══ Data excerpts ══

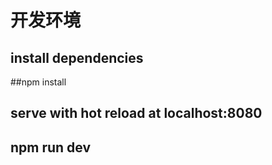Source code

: 开发环境
===
  ## install dependencies
  ##npm install

  ## serve with hot reload at localhost:8080
  ## npm run dev
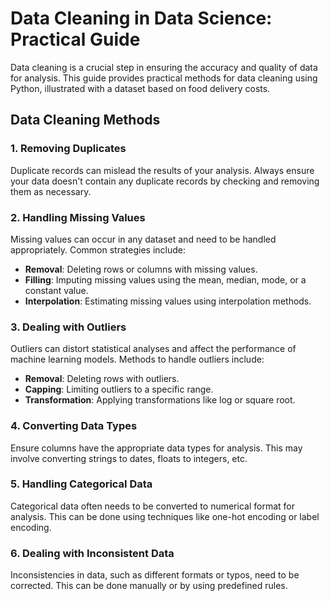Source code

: # Data Cleaning in Data Science: Practical Guide

Data cleaning is a crucial step in ensuring the accuracy and quality of data for analysis. This guide provides practical methods for data cleaning using Python, illustrated with a dataset based on food delivery costs.

## Data Cleaning Methods

### 1. Removing Duplicates
Duplicate records can mislead the results of your analysis. Always ensure your data doesn't contain any duplicate records by checking and removing them as necessary.

### 2. Handling Missing Values
Missing values can occur in any dataset and need to be handled appropriately. Common strategies include:
- **Removal**: Deleting rows or columns with missing values.
- **Filling**: Imputing missing values using the mean, median, mode, or a constant value.
- **Interpolation**: Estimating missing values using interpolation methods.

### 3. Dealing with Outliers
Outliers can distort statistical analyses and affect the performance of machine learning models. Methods to handle outliers include:
- **Removal**: Deleting rows with outliers.
- **Capping**: Limiting outliers to a specific range.
- **Transformation**: Applying transformations like log or square root.

### 4. Converting Data Types
Ensure columns have the appropriate data types for analysis. This may involve converting strings to dates, floats to integers, etc.

### 5. Handling Categorical Data
Categorical data often needs to be converted to numerical format for analysis. This can be done using techniques like one-hot encoding or label encoding.

### 6. Dealing with Inconsistent Data
Inconsistencies in data, such as different formats or typos, need to be corrected. This can be done manually or by using predefined rules.

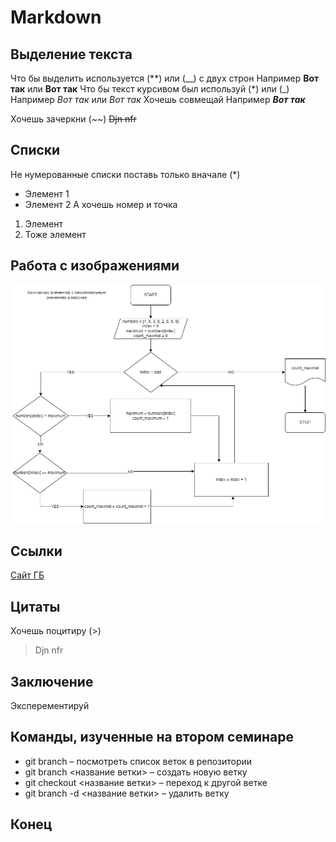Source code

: # Markdown

## Выделение текста
Что бы выделить используется (**) или (__) с двух строн
Например **Вот так** или __Вот так__
Что бы текст курсивом был используй (*) или (_)
Например *Вот так* или _Вот так_
Хочешь совмещай
Например **_Вот так_**

Хочешь зачеркни (~~)
~~Djn nfr~~

## Списки
Не нумерованные списки поставь только вначале (*)
* Элемент 1
* Элемент 2
А хочешь номер и точка
1. Элемент
2. Тоже элемент 

## Работа с изображениями
![картинка](3_2.jpg)
## Ссылки
[Сайт ГБ](https://gb.ru/)


## Цитаты 
Хочешь поцитиру (>)
>Djn nfr
## Заключение
Эксперементируй

## Команды, изученные на втором семинаре

* git branch – посмотреть список 
веток в репозитории
* git branch <название ветки> – создать новую ветку
*	git checkout <название ветки> – переход к другой ветке
*	git branch -d <название ветки> – удалить ветку





## __Конец__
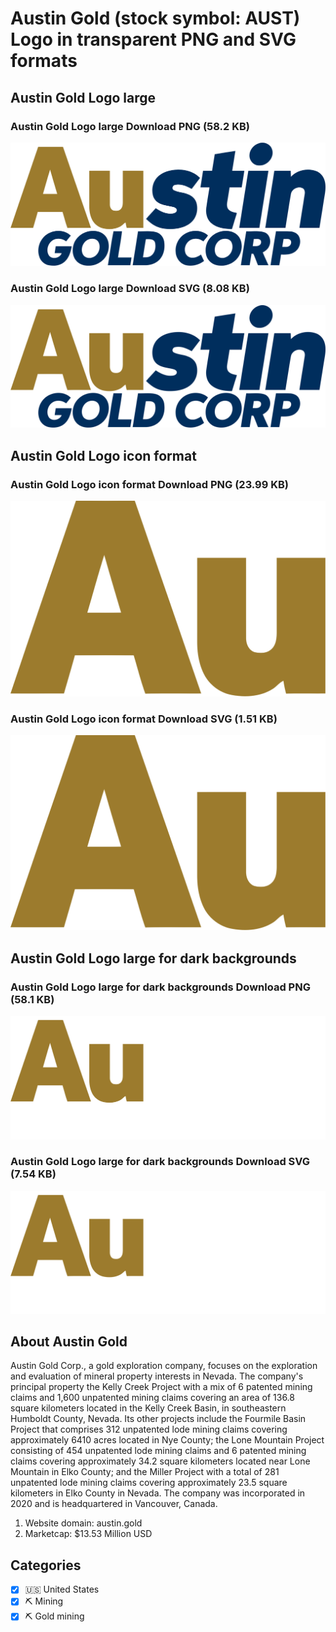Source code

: # Austin Gold (stock symbol: AUST) Logo in transparent PNG and SVG formats

## Austin Gold Logo large

### Austin Gold Logo large Download PNG (58.2 KB)

![Austin Gold Logo large Download PNG (58.2 KB)](/img/orig/AUST_BIG-7e6e9659.png)

### Austin Gold Logo large Download SVG (8.08 KB)

![Austin Gold Logo large Download SVG (8.08 KB)](/img/orig/AUST_BIG-a56c22d9.svg)

## Austin Gold Logo icon format

### Austin Gold Logo icon format Download PNG (23.99 KB)

![Austin Gold Logo icon format Download PNG (23.99 KB)](/img/orig/AUST-50b930b8.png)

### Austin Gold Logo icon format Download SVG (1.51 KB)

![Austin Gold Logo icon format Download SVG (1.51 KB)](/img/orig/AUST-fe036254.svg)

## Austin Gold Logo large for dark backgrounds

### Austin Gold Logo large for dark backgrounds Download PNG (58.1 KB)

![Austin Gold Logo large for dark backgrounds Download PNG (58.1 KB)](/img/orig/AUST_BIG.D-7c1faf4c.png)

### Austin Gold Logo large for dark backgrounds Download SVG (7.54 KB)

![Austin Gold Logo large for dark backgrounds Download SVG (7.54 KB)](/img/orig/AUST_BIG.D-ab275b4d.svg)

## About Austin Gold

Austin Gold Corp., a gold exploration company, focuses on the exploration and evaluation of mineral property interests in Nevada. The company's principal property the Kelly Creek Project with a mix of 6 patented mining claims and 1,600 unpatented mining claims covering an area of 136.8 square kilometers located in the Kelly Creek Basin, in southeastern Humboldt County, Nevada. Its other projects include the Fourmile Basin Project that comprises 312 unpatented lode mining claims covering approximately 6410 acres located in Nye County; the Lone Mountain Project consisting of 454 unpatented lode mining claims and 6 patented mining claims covering approximately 34.2 square kilometers located near Lone Mountain in Elko County; and the Miller Project with a total of 281 unpatented lode mining claims covering approximately 23.5 square kilometers in Elko County in Nevada. The company was incorporated in 2020 and is headquartered in Vancouver, Canada.

1. Website domain: austin.gold
2. Marketcap: $13.53 Million USD


## Categories
- [x] 🇺🇸 United States
- [x] ⛏️ Mining
- [x] ⛏️ Gold mining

═══

# [Work task]
Locate all lines in the listing above with the word "dark". Copy them.

# [Result for this task]
## Austin Gold Logo large for dark backgrounds
### Austin Gold Logo large for dark backgrounds Download PNG (58.1 KB)
![Austin Gold Logo large for dark backgrounds Download PNG (58.1 KB)](/img/orig/AUST_BIG.D-7c1faf4c.png)
### Austin Gold Logo large for dark backgrounds Download SVG (7.54 KB)
![Austin Gold Logo large for dark backgrounds Download SVG (7.54 KB)](/img/orig/AUST_BIG.D-ab275b4d.svg)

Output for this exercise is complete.